### Extracted information

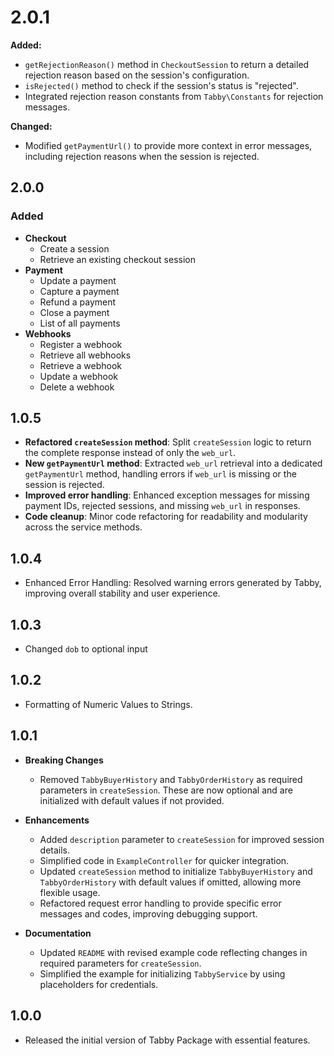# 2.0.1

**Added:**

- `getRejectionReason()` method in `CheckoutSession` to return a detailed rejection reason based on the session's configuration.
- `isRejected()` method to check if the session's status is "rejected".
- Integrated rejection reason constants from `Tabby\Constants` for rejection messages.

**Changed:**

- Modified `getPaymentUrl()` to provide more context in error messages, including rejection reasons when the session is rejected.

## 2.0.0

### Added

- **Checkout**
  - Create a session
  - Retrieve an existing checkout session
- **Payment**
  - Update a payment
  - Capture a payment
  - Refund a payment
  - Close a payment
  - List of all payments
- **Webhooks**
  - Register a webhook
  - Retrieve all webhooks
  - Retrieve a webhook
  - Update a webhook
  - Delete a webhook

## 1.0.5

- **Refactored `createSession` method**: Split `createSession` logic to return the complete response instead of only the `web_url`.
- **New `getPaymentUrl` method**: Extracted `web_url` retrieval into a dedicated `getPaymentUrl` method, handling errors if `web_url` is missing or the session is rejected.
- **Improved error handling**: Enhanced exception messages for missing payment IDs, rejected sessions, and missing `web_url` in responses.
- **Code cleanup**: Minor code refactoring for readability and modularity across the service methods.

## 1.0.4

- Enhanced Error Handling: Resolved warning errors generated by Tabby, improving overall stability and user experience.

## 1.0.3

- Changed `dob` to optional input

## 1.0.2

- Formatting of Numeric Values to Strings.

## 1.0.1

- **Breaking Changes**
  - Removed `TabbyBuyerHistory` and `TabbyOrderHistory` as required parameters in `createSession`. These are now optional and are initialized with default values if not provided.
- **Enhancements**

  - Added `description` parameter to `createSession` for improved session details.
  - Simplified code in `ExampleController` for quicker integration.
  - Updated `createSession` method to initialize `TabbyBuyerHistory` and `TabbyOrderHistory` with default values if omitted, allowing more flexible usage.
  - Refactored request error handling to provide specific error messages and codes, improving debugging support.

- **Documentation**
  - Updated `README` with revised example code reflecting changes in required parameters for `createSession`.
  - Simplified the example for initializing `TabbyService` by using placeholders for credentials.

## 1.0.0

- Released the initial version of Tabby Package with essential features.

### Required action
Each line of the data in which the string "improving" appears needs to be copied.

### Response to this task
- Enhanced Error Handling: Resolved warning errors generated by Tabby, improving overall stability and user experience.
  - Refactored request error handling to provide specific error messages and codes, improving debugging support.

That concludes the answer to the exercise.